Requirement:
Whenever a line in the data holds the string "Encode", copy that line.

%%

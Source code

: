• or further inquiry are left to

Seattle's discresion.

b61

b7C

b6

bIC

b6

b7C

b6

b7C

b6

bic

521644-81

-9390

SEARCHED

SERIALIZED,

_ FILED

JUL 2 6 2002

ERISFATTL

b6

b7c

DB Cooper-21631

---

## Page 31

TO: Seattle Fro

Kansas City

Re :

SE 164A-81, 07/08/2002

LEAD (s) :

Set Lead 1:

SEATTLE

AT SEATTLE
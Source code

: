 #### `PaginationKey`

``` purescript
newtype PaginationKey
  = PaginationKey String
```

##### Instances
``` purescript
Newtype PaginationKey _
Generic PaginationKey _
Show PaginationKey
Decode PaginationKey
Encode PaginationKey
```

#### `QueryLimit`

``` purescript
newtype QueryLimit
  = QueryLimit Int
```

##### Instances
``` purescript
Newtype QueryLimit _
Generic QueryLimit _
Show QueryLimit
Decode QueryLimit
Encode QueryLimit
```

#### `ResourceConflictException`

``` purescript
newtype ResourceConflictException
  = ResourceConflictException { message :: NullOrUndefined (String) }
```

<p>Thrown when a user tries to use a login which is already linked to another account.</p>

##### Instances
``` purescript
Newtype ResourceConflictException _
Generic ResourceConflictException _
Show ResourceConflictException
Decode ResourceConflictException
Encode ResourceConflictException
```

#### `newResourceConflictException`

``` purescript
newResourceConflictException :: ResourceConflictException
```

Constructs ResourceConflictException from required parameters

%%

Result of this exercise:
Encode PaginationKey
Encode QueryLimit
Encode ResourceConflictException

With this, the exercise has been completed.